When you change yourself, you change the limits of what’s possible.
The next question: what to upgrade? A great place to start is with your memory.
By enhancing your memory, you’ll be able to improve your ability to learn and store new information. That means you’ll be able to add to your skill set, bulk up your resume, and gain new abilities that could help you to land the job of your dreams.
You’ll remember names at parties, quote movies, and more. ALL of this can be learned, and in this book you will find out precisely how to learn it and what to do with all that knowledge.
Are you ready to unlock the full potential of your brain?
Chapter 1: Neuroplasticity and the Science of Learning
If you want to boost your memory and brain power, then a great place to start is by understanding how your brain works, so that you can “hack” it.
In essence then, it is useful to think of your brain as a giant web of interconnected nodes. These “nodes” are your brain cells – also called neurons – and each one represents a different sensation, memory, thought, or action.
These neurons are arranged roughly into brain regions that have particular roles. For instance, your visual cortex is the brain region that is primarily responsible for your vision. Should you stimulate a neuron in this area using an electrode, then you would see a point of light appear in your field of vision corresponding with that neuron.
Likewise, if you were to stimulate a region of neurons in the hippocampus – the brain region primarily associated with memories – then you might experience some old memories in vivid detail.
These experiments aren’t hypothetical – they have been carried out by researchers. They work because the brain is electrical and neurons work by carrying electrical signals called “action potentials.”

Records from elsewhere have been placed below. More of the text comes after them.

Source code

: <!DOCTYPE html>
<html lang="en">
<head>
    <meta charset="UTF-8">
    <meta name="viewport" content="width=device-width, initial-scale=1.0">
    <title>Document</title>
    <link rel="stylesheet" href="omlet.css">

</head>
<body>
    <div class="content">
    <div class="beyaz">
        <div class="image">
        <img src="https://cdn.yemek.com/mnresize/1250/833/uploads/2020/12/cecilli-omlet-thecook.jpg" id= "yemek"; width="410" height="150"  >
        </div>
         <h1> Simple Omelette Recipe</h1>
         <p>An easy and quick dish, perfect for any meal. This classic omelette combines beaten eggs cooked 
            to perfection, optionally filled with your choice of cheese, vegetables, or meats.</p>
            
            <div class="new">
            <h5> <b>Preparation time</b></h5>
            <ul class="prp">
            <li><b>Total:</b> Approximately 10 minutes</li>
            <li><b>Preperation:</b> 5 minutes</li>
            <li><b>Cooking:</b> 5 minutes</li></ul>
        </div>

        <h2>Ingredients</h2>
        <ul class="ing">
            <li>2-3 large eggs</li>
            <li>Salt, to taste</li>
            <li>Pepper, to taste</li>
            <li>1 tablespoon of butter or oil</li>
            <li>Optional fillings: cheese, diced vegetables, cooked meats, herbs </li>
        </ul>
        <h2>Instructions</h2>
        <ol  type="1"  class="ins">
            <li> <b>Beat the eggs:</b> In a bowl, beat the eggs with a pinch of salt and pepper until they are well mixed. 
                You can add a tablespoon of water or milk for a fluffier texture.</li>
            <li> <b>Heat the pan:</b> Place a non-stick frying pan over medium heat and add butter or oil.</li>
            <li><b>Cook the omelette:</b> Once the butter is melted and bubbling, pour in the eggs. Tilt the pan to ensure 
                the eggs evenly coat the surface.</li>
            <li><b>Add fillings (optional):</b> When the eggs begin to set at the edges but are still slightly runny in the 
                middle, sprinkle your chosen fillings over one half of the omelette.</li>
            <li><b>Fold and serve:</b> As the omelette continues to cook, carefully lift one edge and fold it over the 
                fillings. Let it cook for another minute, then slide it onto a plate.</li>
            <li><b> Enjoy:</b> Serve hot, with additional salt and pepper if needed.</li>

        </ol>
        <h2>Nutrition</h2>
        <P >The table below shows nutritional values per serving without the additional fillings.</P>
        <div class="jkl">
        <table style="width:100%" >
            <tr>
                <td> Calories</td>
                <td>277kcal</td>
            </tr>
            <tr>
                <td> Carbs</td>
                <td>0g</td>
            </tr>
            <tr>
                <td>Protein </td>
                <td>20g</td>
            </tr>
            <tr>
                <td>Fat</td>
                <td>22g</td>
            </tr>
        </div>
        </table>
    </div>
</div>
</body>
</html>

An action potential occurs when a neuron reaches a certain threshold and then “fires” by sending an electrical current from its soma (cell body) down a tail called an axon. This signal will then usually travel to nearby neurons across a gap called a synapse to their input terminals called “dendrites.”
If those neurons are excited enough by this stimulation, they too will then fire and carry the message on further down the axon. This way, a thought or sensation will spread across the network, lighting up all relevant areas.
When you create a new memory or have a new experience, this will result in the creation of new neurons and new connections.
This is what we call “brain plasticity” and it essentially tells us that the brain is capable of growing and changing shape like a muscle. The more you use specific brain areas, the more those areas increase in size.
And the more skills and knowledge you gain, the more your brain in general will grow and change shape!
Plasticity is predicated on one rule that can be represented with a simple maxim:
“Neurons that fire together, wire together.”
What this means, is that if two neurons are repeatedly used at the same time, they will gradually form new connections. This is why it’s so easy to say the alphabet in order – because those neurons have formed a network that mean you can go directly from a to b to c. This is also how we learn dance routines, and it’s why we form “associations” between different events and memories.
If you try to learn something new then, you will do so by creating new neurons and new connections between those neurons. X does Y and E = F. Likewise, you will create episodic memories from everything that happens during your day, which will be comprised of networks of sights, smells, emotions, and things that happened.